# Happy Birthday Crothian!!!!!!



## Dragongirl (Dec 22, 2002)

Hope you have a great one full of monsters and mayhem!   
And many more to come.

Hugs,
  Wila


----------



## Mr Fidgit (Dec 22, 2002)

happy birthday!


----------



## Psychotic Dreamer (Dec 22, 2002)

Happy Birthday.


----------



## Crothian (Dec 22, 2002)

Ahh!!   

Wasn't expecting a full thread (that will be moved to Meta ) on this little announcment.  Thanks all.


----------



## William Ronald (Dec 22, 2002)

Happy Birthday, Crothian!!

Keep on posting!


----------



## Dragongirl (Dec 22, 2002)

Crothian said:
			
		

> *Ahh!!
> 
> Wasn't expecting a full thread (that will be moved to Meta ) on this little announcment.  Thanks all.  *



Bah they took out the fun from Meta, should let the iconic poster have a birthday message in general.


----------



## William Ronald (Dec 22, 2002)

Dragongirl,

I think Crothian qualifies as an Epic Iconic Poster.


----------



## Horacio (Dec 22, 2002)

Happy birthday, Crothian!!!!


----------



## jgbrowning (Dec 22, 2002)

and you run and you run to catch up to the sun but it's sinking...





joe b.


----------



## Mark (Dec 22, 2002)

Happy B-Day Crothian! 

Perhaps if we weigh the thread down with a lot of people they will find it too heavy to move.  I know I am doing my part!


----------



## Crothian (Dec 22, 2002)

Mark said:
			
		

> *Perhaps if we weigh the thread down with a lot of people they will find it too heavy to move.  I know I am doing my part!  *




Excellent idea Mark.  The mods are all gamers, how strong can they really be?


----------



## BOZ (Dec 22, 2002)

chasing around to come up behind you again...

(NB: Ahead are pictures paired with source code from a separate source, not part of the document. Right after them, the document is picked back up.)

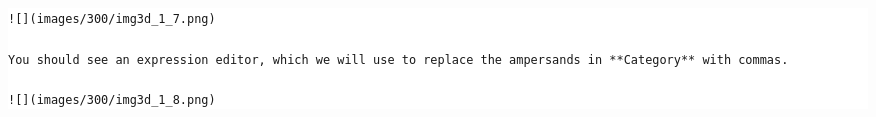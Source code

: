     ![](images/300/img3d_1_7.png)

    You should see an expression editor, which we will use to replace the ampersands in **Category** with commas.
    
    ![](images/300/img3d_1_8.png)
    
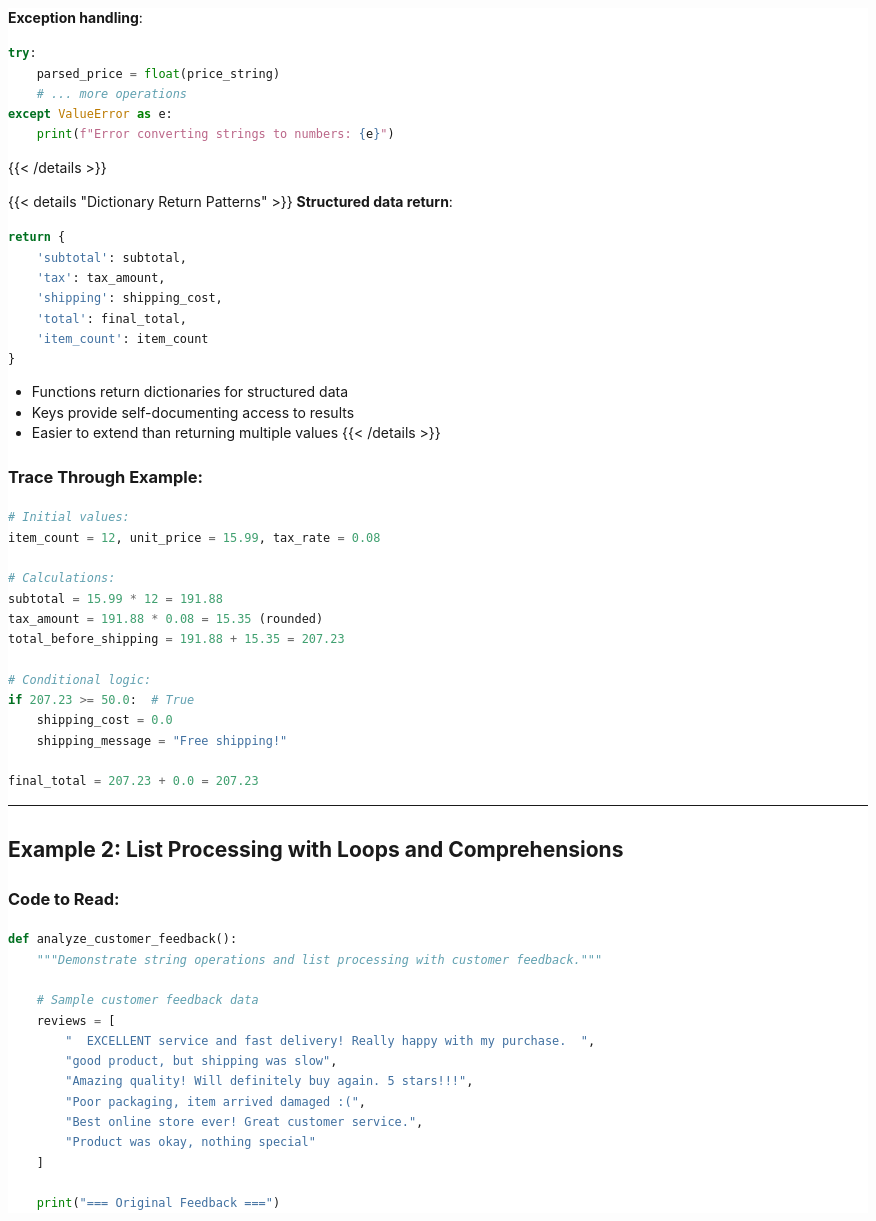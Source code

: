 **Exception handling**:
```python
try:
    parsed_price = float(price_string)
    # ... more operations
except ValueError as e:
    print(f"Error converting strings to numbers: {e}")
```
{{< /details >}}

{{< details "Dictionary Return Patterns" >}}
**Structured data return**:
```python
return {
    'subtotal': subtotal,
    'tax': tax_amount,
    'shipping': shipping_cost,
    'total': final_total,
    'item_count': item_count
}
```
- Functions return dictionaries for structured data
- Keys provide self-documenting access to results
- Easier to extend than returning multiple values
{{< /details >}}

### Trace Through Example:
```python
# Initial values:
item_count = 12, unit_price = 15.99, tax_rate = 0.08

# Calculations:
subtotal = 15.99 * 12 = 191.88
tax_amount = 191.88 * 0.08 = 15.35 (rounded)
total_before_shipping = 191.88 + 15.35 = 207.23

# Conditional logic:
if 207.23 >= 50.0:  # True
    shipping_cost = 0.0
    shipping_message = "Free shipping!"

final_total = 207.23 + 0.0 = 207.23
```

---

## Example 2: List Processing with Loops and Comprehensions

### Code to Read:
```python
def analyze_customer_feedback():
    """Demonstrate string operations and list processing with customer feedback."""
    
    # Sample customer feedback data
    reviews = [
        "  EXCELLENT service and fast delivery! Really happy with my purchase.  ",
        "good product, but shipping was slow",
        "Amazing quality! Will definitely buy again. 5 stars!!!",
        "Poor packaging, item arrived damaged :(",
        "Best online store ever! Great customer service.",
        "Product was okay, nothing special"
    ]
    
    print("=== Original Feedback ===")
```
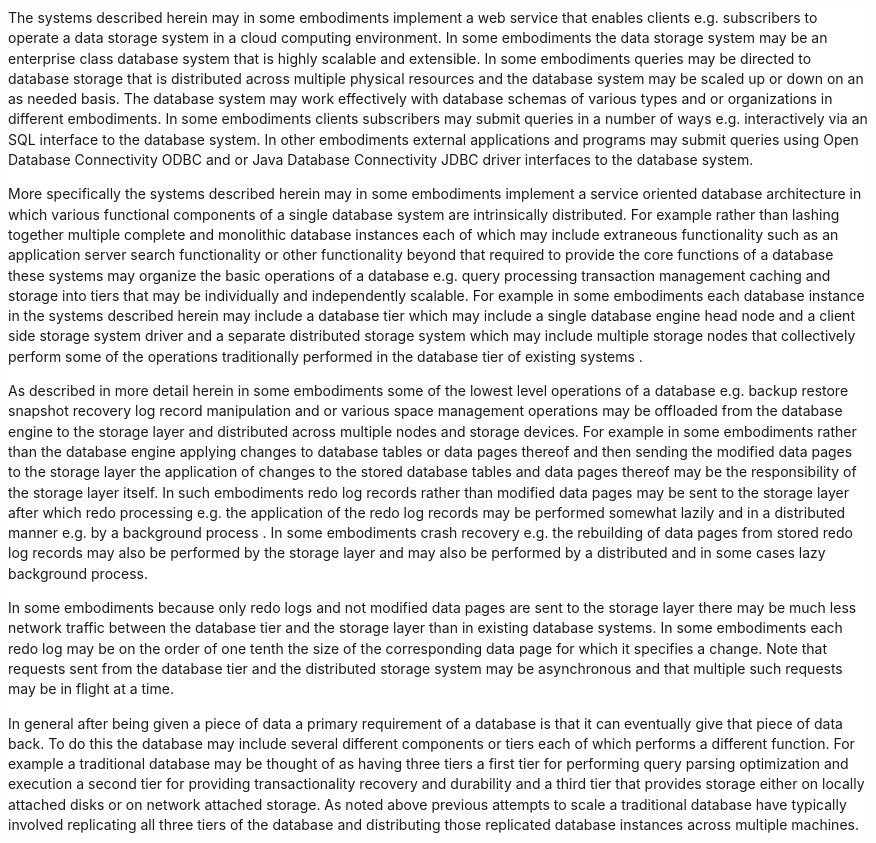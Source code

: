 The systems described herein may in some embodiments implement a web service that enables clients e.g. subscribers to operate a data storage system in a cloud computing environment. In some embodiments the data storage system may be an enterprise class database system that is highly scalable and extensible. In some embodiments queries may be directed to database storage that is distributed across multiple physical resources and the database system may be scaled up or down on an as needed basis. The database system may work effectively with database schemas of various types and or organizations in different embodiments. In some embodiments clients subscribers may submit queries in a number of ways e.g. interactively via an SQL interface to the database system. In other embodiments external applications and programs may submit queries using Open Database Connectivity ODBC and or Java Database Connectivity JDBC driver interfaces to the database system.

More specifically the systems described herein may in some embodiments implement a service oriented database architecture in which various functional components of a single database system are intrinsically distributed. For example rather than lashing together multiple complete and monolithic database instances each of which may include extraneous functionality such as an application server search functionality or other functionality beyond that required to provide the core functions of a database these systems may organize the basic operations of a database e.g. query processing transaction management caching and storage into tiers that may be individually and independently scalable. For example in some embodiments each database instance in the systems described herein may include a database tier which may include a single database engine head node and a client side storage system driver and a separate distributed storage system which may include multiple storage nodes that collectively perform some of the operations traditionally performed in the database tier of existing systems .

As described in more detail herein in some embodiments some of the lowest level operations of a database e.g. backup restore snapshot recovery log record manipulation and or various space management operations may be offloaded from the database engine to the storage layer and distributed across multiple nodes and storage devices. For example in some embodiments rather than the database engine applying changes to database tables or data pages thereof and then sending the modified data pages to the storage layer the application of changes to the stored database tables and data pages thereof may be the responsibility of the storage layer itself. In such embodiments redo log records rather than modified data pages may be sent to the storage layer after which redo processing e.g. the application of the redo log records may be performed somewhat lazily and in a distributed manner e.g. by a background process . In some embodiments crash recovery e.g. the rebuilding of data pages from stored redo log records may also be performed by the storage layer and may also be performed by a distributed and in some cases lazy background process.

In some embodiments because only redo logs and not modified data pages are sent to the storage layer there may be much less network traffic between the database tier and the storage layer than in existing database systems. In some embodiments each redo log may be on the order of one tenth the size of the corresponding data page for which it specifies a change. Note that requests sent from the database tier and the distributed storage system may be asynchronous and that multiple such requests may be in flight at a time.

In general after being given a piece of data a primary requirement of a database is that it can eventually give that piece of data back. To do this the database may include several different components or tiers each of which performs a different function. For example a traditional database may be thought of as having three tiers a first tier for performing query parsing optimization and execution a second tier for providing transactionality recovery and durability and a third tier that provides storage either on locally attached disks or on network attached storage. As noted above previous attempts to scale a traditional database have typically involved replicating all three tiers of the database and distributing those replicated database instances across multiple machines.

hey, happy birthday!  one day i hope to have even 10% as many posts as crothian.


----------



## Crothian (Dec 22, 2002)

BOZ said:
			
		

> *hey, happy birthday!  one day i hope to have even 10% as many posts as crothian.   *




Umm, you do have over 10% as many posts.


----------



## Terraism (Dec 22, 2002)

Crothian said:
			
		

> *Umm, you do have over 10% as many posts.   *




Shh.  Don't spoil the moment.  

And a happy birthday over here, too, Crothian.  Epic levels, indeed - when do you start getting aging penalties?


----------



## the Jester (Dec 22, 2002)

Heck yeah, happy birthday!

Hope you get a good spankin'!


----------



## Crothian (Dec 22, 2002)

the Jester said:
			
		

> *Heck yeah, happy birthday!
> 
> Hope you get a good spankin'! *




Alas, there is no one here i want to be spanked by


----------



## Dragongirl (Dec 22, 2002)

Crothian said:
			
		

> *Alas, there is no one here i want to be spanked by   *



Cate Blanchett?


----------



## BOZ (Dec 22, 2002)

actually, um... what i meant was to only have 10% as many posts as you.    so get posting so i don't have to go and delete some of my own!


----------



## garyh (Dec 22, 2002)

Happy birthday, oh ye of the large postcount!!


----------



## John Crichton (Dec 22, 2002)

* tosses fistfuls of dice into the air like so much confetti *

Yes, happy birthday my good fellow.  

I'd sing, but that would ruin the moment.  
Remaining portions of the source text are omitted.